Lina Ben Mhenni, Tunisia
Lina Ben Mhenni is known for her writing and reporting, through her own blog ‘A Tunisian Girl’ and various social media and online channels, and was a vocal critic of former dictator Zine Al Abidine Ben Ali and his repressive regime. Her accounts, photos and videos were a first hand source of information on the conflict in Tunisia for other Tunisian activists and the international media. Ben Mhenni has always written under her own identity, despite the constant presence of threats of imprisonment, torture and even death, meaning she now lives under security protection.
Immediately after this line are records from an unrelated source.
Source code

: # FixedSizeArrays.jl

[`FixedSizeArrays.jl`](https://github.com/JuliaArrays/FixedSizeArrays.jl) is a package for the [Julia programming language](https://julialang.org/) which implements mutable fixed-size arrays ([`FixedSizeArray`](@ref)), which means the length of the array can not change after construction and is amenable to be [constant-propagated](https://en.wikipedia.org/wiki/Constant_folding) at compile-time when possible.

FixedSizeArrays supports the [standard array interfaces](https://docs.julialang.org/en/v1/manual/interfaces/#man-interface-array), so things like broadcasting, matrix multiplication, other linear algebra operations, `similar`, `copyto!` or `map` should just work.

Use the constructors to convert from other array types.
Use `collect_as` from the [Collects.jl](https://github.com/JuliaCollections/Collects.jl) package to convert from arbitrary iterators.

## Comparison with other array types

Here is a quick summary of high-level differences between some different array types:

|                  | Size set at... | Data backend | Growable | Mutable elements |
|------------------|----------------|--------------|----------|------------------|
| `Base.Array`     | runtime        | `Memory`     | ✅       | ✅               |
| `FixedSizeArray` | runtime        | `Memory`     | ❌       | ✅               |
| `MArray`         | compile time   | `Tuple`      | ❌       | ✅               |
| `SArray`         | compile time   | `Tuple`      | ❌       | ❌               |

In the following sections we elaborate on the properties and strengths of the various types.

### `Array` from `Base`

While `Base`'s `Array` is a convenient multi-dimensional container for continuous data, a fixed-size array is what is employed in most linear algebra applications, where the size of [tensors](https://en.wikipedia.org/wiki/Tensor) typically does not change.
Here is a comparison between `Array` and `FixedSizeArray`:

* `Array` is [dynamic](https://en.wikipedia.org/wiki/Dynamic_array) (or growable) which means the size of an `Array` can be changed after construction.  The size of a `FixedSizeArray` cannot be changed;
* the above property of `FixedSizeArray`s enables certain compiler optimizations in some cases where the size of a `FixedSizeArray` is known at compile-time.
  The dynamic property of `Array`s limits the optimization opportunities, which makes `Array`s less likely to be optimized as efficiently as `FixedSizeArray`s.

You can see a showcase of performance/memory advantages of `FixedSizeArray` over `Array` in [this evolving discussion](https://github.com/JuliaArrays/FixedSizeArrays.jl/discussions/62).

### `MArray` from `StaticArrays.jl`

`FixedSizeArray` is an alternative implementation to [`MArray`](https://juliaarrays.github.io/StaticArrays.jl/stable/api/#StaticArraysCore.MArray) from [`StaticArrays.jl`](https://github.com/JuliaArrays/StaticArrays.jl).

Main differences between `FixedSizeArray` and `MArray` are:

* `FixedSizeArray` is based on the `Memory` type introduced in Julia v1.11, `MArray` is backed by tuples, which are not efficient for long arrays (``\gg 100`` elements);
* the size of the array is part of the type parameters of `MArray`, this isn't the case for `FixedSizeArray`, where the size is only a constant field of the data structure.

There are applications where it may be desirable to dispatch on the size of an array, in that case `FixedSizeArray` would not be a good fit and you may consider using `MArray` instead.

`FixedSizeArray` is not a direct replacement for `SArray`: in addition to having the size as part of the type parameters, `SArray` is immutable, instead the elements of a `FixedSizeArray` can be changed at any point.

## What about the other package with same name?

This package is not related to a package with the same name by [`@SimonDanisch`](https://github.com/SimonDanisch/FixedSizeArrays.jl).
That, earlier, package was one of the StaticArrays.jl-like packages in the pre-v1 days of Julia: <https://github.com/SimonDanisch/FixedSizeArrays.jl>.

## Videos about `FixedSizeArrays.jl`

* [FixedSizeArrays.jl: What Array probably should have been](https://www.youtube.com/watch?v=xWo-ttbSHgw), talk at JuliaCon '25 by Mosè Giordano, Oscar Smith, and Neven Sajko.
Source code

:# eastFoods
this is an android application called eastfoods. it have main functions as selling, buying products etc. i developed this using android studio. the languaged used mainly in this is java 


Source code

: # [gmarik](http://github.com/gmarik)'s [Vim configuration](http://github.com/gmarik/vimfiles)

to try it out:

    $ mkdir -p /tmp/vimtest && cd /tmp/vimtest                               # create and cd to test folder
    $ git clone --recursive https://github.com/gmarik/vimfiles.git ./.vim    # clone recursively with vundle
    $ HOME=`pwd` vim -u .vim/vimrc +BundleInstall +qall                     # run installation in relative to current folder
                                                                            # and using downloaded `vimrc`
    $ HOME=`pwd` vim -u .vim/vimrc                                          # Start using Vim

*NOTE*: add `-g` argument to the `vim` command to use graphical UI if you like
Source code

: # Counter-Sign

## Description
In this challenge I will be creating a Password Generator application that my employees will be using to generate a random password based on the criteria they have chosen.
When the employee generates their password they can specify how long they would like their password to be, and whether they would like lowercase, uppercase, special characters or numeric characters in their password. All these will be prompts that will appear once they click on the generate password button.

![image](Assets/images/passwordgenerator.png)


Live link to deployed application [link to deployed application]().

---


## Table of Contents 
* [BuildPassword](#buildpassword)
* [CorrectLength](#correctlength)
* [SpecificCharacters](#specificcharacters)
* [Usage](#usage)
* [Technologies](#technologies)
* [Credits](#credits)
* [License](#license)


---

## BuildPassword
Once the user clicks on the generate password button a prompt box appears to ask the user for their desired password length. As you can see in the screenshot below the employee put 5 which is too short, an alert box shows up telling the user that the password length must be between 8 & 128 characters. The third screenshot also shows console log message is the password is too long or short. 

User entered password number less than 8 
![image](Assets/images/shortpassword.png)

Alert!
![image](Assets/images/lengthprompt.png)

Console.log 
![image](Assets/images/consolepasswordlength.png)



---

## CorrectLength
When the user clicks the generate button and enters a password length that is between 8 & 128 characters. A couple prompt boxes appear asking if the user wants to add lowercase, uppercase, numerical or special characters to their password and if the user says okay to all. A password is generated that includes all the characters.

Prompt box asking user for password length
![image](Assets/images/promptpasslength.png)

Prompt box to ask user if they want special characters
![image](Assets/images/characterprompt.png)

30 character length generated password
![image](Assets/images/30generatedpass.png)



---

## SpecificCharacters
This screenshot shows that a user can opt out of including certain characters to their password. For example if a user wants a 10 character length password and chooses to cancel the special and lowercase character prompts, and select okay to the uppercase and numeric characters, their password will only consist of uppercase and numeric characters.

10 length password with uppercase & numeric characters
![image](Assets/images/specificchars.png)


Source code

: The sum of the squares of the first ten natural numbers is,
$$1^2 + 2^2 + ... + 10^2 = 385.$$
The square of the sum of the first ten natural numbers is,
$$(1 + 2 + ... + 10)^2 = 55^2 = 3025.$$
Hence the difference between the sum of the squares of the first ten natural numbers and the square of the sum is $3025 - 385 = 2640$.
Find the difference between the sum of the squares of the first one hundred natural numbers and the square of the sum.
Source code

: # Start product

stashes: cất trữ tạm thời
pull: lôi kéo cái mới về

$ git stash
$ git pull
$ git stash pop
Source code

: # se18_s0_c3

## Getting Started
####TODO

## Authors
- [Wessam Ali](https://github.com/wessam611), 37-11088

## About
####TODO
Having visited and reported from the heart of conflicts across Tunisia, Ben Mhenni’s work has borne witness to an incomplete revolution in her home country where a functioning democracy still struggles to bloom.
Cesar Estrada, Peru
Cesar Estrada is a journalist and member of REDCIP (Network of Indigenous Communications in Peru) who has reported extensively on the rights abuses and environmental destruction connected to the multi-national Yanacocha and their Conga gold mining project, whose activities threaten to destroy the water basin for the region, damaging the livelihood and agricultural subsistence of those living in Cajamarca and Hualgayoc. He has also faced continuous judicial harassment and fabricated legal charges as well as repeated death threats. On 31 October, Cesar Estrada was heading to the bus station to begin his journey to Dublin when two unknown men riding a motorcycle approached and pointed guns at him. His wife and a friend shielded him and as they rode off the gunmen shouted, ‘Next time we’ll get you when you are on your own’.
Aung Htet Naing, Burma
Aung Htet Naing is the Coordinator of the Foreign Affairs Committee at ABFSU (All Burma Federation of Student Unions), one of the oldest organisations in Burma fighting the political oppression of the authoritarian military regime. The organisation focuses on safeguarding students’ rights and supporting the struggle for democratic education. More broadly it stands for democracy, peace and opposition to the military junta. Many leading ABFSU members are currently in jail or on trial for taking part in peaceful protests against the new Education Law, and demanding autonomy for educational institutions and a return to democracy.